I Gusti Putu Oka Mona

Personal information
- Full name: I Gusti Putu Oka Mona
- Nationality: Indonesian
- Born: 26 August 1930 Denpasar, Bali
- Died: 30 August 1996 (aged 66) Denpasar, Bali

Sport
- Sport: Athletics
- Event: High jump

= I Gusti Putu Oka Mona =

Indonesian high jumper

I Gusti Putu Oka Mona (26 August 1930 – 30 August 1996) was an Indonesian high jumper. Mona would compete at the 1956 Summer Olympics in Melbourne, Australia, representing Indonesia in athletics. He would be one of the first athletes to represent the nation in the sport at a Summer Games.

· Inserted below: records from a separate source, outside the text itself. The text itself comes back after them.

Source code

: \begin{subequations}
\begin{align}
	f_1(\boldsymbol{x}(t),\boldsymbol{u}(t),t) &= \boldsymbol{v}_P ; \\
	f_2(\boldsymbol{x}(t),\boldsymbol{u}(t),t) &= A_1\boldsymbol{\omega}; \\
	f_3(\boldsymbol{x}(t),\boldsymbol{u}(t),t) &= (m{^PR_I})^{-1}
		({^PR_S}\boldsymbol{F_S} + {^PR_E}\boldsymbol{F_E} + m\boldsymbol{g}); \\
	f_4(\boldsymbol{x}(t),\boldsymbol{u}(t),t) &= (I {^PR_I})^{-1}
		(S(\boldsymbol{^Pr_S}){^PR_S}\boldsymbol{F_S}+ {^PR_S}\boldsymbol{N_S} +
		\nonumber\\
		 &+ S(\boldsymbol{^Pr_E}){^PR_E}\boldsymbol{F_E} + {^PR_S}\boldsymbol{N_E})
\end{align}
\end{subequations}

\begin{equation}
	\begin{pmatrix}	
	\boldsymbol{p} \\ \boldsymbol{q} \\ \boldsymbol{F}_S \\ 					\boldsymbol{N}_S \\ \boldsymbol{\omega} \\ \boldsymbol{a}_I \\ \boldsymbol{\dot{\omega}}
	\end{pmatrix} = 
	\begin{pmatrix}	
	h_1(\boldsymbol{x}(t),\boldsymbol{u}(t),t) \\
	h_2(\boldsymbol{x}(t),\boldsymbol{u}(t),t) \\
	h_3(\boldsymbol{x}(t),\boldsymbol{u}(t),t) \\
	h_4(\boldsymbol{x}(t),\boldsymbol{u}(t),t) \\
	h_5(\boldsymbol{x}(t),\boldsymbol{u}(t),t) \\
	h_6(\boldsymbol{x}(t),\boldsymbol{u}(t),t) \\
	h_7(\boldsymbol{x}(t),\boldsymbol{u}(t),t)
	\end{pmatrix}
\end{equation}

At the 1956 Summer Games, he would compete in the men's high jump. In the qualifying round of the event, his last attempt would record a distance of 1.82 metres until he would not finish the event at a height of 1.88 metres. He would later set an Indonesian record in the event with a height of 1.96 metres, which would last for twenty years.

==Biography==
I Gusti Putu Oka Mona was born on 26 August 1930. Mona would compete at the 1956 Summer Olympics in Melbourne, Australia, representing Indonesia in the men's high jump. He would be one of the first Indonesian athletes to compete in athletics at an Olympic Games.

Mona would compete in the qualifying round for the men's high jump on 23 November. There, he would clear his first attempt of 1.78 metres in one try. He would then fail a height of 1.82 metres twice until successfully clearing it on his third attempt. The bar was then raised to 1.88 metres but Mona would not finish the event and would not qualify for the finals held in the same day. He would place 27th out of the 28 athletes that competed in the qualifying round of the event. In the same year, he would set an Indonesian record in the men's high jump with a height of 1.96 metres. It would remain as the Indonesian record for twenty years.

Mona later died on 30 August 1996 in Denpasar, Bali, at the age of 66.